Ownership change at Jollyes could keep UK pet care leader’s growth on a tighter leash

Shares in Pets at Home (PETS) have plunged 30% over one year due to an overhang from the CMA (Competition and Markets Authority) review of the UK veterinary sector and signs there are limits to the sums pet owners will spend on their animal companions during a cost-of-living crisis.

While competitive threats from the supermarkets and online-only player Zooplus are already priced in, the market may be underestimating the challenge posed to the UK pet care leader by the second largest player Jollyes, where TDR Capital has snapped up a majority stake from Kester Capital.

Valuing Jollyes at around £130 million, the TDR deal will enable Pets at Home’s unquoted rival to lower prices and accelerate its UK store opening programme.
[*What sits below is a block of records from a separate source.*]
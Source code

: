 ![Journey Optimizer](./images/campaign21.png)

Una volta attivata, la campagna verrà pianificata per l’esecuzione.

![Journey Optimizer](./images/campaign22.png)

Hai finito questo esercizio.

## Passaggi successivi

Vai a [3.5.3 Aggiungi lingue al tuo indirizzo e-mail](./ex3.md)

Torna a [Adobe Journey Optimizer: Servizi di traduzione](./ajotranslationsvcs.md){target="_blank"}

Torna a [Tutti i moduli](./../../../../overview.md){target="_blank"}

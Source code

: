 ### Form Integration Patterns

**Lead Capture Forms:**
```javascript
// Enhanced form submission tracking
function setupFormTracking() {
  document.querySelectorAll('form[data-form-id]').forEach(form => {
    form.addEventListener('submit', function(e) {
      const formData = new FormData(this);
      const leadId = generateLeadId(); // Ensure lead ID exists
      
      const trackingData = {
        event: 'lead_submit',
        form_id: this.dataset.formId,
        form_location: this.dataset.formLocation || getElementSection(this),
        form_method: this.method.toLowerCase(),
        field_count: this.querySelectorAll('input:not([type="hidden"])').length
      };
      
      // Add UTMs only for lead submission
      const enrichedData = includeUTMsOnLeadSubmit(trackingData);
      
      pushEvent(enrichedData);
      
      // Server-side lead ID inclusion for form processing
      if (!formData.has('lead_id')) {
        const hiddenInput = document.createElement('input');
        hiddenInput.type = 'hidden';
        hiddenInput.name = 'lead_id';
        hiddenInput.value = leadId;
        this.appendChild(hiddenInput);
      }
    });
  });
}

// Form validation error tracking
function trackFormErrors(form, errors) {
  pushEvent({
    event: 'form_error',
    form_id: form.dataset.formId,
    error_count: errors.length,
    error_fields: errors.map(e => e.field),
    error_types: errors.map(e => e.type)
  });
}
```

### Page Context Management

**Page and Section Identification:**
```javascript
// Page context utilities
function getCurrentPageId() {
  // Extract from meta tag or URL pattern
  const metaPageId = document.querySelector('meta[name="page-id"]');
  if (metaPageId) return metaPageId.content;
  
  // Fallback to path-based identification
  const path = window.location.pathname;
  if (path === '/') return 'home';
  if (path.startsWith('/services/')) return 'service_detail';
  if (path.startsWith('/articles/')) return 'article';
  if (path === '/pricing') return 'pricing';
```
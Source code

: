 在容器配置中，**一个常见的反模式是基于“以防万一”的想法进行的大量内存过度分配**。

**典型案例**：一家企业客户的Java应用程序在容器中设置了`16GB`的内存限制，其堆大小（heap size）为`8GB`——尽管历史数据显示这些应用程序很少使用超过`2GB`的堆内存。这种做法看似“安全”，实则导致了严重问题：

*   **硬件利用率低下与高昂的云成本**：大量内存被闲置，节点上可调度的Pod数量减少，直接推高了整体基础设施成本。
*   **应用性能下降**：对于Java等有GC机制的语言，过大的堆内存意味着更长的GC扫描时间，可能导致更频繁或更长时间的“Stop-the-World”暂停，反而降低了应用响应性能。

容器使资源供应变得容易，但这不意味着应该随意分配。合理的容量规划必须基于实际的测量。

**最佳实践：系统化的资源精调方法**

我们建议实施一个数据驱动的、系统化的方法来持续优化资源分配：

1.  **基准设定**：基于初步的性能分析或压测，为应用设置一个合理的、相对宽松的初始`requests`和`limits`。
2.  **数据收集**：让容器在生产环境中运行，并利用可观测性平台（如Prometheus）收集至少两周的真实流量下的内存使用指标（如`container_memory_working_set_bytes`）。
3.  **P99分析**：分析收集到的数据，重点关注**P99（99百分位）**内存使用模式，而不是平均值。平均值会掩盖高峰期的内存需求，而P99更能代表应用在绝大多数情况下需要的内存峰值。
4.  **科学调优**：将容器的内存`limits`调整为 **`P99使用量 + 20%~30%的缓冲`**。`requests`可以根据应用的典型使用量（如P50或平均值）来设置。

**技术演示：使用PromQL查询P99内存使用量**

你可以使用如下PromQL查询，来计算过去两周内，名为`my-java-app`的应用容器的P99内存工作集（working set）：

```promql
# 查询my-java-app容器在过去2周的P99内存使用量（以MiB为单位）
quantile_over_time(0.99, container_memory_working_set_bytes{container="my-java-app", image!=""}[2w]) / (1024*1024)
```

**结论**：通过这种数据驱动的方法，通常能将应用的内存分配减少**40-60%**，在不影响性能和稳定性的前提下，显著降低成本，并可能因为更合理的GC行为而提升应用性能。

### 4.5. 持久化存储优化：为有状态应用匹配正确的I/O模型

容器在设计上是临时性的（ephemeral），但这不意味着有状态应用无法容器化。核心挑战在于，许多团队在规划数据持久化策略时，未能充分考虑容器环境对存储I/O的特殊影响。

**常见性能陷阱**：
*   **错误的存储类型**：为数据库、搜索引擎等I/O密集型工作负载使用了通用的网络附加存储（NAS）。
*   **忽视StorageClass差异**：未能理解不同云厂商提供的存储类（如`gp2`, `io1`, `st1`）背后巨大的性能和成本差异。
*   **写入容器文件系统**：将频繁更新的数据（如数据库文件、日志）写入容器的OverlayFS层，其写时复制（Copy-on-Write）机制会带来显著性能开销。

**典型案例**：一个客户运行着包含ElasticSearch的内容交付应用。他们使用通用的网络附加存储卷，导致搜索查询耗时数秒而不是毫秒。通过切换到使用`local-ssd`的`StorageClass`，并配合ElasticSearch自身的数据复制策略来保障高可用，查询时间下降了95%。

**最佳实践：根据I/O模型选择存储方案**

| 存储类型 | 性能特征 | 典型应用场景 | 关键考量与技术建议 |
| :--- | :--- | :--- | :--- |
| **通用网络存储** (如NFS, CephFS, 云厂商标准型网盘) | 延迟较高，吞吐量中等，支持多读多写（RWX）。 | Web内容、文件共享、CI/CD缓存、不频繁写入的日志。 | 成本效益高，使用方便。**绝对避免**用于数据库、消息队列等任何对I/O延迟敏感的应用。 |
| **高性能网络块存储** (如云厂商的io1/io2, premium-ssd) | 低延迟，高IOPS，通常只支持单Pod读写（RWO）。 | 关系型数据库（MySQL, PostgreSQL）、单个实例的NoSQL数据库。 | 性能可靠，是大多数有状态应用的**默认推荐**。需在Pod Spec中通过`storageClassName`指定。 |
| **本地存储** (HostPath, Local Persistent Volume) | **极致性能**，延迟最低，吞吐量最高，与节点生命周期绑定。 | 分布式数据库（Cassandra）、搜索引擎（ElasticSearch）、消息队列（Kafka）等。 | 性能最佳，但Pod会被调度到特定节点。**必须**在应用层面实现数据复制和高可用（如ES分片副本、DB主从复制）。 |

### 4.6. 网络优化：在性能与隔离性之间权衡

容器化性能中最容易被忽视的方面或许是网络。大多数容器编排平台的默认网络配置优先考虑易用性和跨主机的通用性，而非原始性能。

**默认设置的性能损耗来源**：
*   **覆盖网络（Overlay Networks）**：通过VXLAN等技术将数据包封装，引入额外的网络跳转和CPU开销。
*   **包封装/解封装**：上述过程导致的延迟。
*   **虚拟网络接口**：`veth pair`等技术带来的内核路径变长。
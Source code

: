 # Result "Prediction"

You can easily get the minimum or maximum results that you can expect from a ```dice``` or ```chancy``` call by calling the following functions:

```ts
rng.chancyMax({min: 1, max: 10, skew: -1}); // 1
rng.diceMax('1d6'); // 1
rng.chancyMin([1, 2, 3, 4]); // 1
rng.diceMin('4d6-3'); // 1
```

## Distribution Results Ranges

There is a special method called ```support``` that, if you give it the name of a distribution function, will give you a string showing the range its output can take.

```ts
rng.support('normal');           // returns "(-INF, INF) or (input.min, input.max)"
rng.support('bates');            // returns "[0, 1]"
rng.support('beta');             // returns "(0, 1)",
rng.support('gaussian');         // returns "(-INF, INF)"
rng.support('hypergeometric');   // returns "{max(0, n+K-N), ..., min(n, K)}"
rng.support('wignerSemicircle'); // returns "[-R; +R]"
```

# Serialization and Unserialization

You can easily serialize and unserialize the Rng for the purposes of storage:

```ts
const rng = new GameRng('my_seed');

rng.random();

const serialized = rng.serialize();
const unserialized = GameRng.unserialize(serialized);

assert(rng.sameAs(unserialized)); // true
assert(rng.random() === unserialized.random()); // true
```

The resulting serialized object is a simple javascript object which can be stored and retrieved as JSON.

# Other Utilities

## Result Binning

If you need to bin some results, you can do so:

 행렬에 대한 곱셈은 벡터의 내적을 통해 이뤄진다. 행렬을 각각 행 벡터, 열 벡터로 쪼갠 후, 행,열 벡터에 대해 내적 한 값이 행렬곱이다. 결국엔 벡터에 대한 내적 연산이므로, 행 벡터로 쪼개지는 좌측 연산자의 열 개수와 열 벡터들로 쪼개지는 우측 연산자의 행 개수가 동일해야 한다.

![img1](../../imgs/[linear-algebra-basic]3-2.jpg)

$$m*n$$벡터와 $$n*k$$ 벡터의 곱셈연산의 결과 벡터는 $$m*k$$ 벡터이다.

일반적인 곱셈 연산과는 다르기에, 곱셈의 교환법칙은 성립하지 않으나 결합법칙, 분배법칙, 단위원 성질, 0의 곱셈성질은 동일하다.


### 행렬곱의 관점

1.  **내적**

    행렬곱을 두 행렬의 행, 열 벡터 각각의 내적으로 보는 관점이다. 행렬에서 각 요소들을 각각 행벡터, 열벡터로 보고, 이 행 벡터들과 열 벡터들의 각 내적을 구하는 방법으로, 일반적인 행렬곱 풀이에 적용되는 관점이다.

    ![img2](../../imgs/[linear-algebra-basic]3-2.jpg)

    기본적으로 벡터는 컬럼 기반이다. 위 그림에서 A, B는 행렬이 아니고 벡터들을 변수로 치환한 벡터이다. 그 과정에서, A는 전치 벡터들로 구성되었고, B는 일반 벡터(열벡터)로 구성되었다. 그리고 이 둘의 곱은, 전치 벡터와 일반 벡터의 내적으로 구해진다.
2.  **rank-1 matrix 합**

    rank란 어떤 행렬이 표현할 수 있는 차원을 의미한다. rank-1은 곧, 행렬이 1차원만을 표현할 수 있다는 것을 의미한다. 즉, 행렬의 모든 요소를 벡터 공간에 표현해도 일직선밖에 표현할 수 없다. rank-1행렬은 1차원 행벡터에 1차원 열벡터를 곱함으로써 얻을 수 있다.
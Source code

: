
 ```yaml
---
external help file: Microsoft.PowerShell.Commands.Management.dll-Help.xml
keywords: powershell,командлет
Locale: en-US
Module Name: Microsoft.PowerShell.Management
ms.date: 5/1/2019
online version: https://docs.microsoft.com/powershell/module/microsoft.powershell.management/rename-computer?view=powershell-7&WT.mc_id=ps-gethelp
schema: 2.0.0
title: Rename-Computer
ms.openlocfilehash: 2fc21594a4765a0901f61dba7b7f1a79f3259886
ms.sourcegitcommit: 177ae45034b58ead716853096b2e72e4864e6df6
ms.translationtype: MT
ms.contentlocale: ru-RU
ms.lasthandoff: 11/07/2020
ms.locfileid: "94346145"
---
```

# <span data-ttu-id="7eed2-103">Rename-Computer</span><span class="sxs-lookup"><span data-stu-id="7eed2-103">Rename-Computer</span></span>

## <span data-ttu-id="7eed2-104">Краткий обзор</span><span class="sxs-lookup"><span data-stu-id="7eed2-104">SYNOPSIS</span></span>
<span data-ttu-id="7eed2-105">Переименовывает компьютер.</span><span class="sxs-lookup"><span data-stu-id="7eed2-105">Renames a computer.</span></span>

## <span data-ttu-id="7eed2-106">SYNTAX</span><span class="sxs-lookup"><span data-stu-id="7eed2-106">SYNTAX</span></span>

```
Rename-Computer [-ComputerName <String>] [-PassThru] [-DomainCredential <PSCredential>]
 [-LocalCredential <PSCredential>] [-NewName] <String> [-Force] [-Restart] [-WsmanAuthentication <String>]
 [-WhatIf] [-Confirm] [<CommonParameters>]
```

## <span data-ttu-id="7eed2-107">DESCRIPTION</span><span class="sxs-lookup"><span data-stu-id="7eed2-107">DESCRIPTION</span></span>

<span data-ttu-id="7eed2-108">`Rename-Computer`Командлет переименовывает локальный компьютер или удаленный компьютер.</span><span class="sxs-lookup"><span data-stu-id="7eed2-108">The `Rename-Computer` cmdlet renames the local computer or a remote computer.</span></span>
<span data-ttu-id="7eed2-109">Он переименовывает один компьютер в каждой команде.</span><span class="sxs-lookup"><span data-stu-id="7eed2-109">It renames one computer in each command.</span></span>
One of the UK’s fastest-growing brick and mortar retailers with a sharp value focus, Jollyes expanded from 64 to 100 stores and more than doubled profits under Kester’s ownership and its expansion plans include rolling out more grooming and veterinary-led community pet clinics.

Ominously for Pets at Home, Jollyes chief executive Joe Wykes says the new investment will help the pet food superstore build ‘a much bigger stage, accelerating our growth plans and giving us the resources we need to bring more value to more places’. An expansionist Jollyes could impact Pets at Home’s ability to win market share and possibly constrain like-for-like growth by keeping a lid on prices.

On 30 January 2024, Pets at Home conceded third quarter sales ‘didn’t quite hit’ anticipated levels and downgraded its year-to-March 2024 adjusted pre-tax profit guidance to £132 million, below the £135 million consensus estimate. While like-for-likes rose 13.3% in the 12 weeks to 4 January 2024 in the veterinary services business, retail like-for-like growth of 3.7% came in below expectations.

Pets at Home’s policy of offering pet products as well as veterinary and grooming services under one roof continues to be a successful model, but the outlook for the business is also clouded by the CMA vet sector probe, albeit Pets at Home has been clear it doesn’t engage in the sort of practices the CMA plans to stamp out.

Nevertheless, any future regulatory action from the CMA might impede the ability of Pets at Home and acquisitive veterinary services business CVS (CVSG:AIM) to grow earnings in the years ahead. CVS remains a rival to be reckoned with in this market, with first half results (29 February 2024) showing it delivered robust 6% like-for-like sales growth in the six months to December 2023.